[YOUR TASK] Scan the records for the word "obtain". Report each line where it occurs.

[DATA RECORDS]
__________

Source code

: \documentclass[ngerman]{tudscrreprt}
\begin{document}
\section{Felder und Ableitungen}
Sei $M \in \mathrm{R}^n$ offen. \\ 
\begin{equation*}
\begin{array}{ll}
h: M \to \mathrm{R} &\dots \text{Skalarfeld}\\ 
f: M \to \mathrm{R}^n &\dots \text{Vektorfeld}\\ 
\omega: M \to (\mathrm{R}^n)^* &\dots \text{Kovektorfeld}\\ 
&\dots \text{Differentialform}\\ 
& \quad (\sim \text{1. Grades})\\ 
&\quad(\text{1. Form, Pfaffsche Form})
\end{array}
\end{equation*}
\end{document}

__________

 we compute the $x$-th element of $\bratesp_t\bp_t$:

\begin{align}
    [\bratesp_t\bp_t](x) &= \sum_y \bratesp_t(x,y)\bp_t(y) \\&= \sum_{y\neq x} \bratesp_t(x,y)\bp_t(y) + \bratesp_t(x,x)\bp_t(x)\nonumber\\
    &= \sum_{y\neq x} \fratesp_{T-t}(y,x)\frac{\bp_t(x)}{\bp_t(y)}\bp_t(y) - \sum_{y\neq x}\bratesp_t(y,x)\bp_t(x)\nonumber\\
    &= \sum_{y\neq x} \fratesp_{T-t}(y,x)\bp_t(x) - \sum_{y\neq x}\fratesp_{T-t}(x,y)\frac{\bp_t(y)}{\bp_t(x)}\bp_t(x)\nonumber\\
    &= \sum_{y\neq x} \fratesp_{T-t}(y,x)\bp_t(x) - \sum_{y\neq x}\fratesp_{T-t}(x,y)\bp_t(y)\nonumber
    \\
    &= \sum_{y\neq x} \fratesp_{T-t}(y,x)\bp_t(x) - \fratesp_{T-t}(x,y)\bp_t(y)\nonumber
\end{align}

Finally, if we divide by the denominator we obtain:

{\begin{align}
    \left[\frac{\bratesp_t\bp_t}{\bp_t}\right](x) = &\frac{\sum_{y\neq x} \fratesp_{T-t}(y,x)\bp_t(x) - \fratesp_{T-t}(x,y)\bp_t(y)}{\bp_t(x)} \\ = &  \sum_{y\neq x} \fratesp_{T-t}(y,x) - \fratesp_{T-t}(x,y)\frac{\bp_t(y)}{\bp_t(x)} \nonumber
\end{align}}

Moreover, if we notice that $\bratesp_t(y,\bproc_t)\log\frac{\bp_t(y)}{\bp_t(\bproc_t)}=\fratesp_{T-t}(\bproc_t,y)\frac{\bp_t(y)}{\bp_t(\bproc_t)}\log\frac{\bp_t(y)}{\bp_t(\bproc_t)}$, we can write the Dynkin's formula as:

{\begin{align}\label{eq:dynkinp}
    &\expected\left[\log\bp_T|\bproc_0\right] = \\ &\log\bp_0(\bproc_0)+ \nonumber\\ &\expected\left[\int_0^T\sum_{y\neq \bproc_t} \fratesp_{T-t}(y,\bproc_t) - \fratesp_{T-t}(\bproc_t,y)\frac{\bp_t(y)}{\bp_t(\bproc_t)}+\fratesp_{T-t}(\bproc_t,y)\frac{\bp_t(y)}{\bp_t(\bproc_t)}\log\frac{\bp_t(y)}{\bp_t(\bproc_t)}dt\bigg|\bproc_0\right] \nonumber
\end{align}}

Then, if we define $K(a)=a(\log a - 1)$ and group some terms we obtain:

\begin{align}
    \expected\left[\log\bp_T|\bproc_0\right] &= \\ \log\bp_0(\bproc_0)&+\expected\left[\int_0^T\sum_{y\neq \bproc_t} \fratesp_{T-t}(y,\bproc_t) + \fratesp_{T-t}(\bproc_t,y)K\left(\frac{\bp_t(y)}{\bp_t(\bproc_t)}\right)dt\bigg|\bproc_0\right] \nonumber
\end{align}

__________

[WORKED SOLUTION]
Finally, if we divide by the denominator we obtain:
Then, if we define $K(a)=a(\log a - 1)$ and group some terms we obtain:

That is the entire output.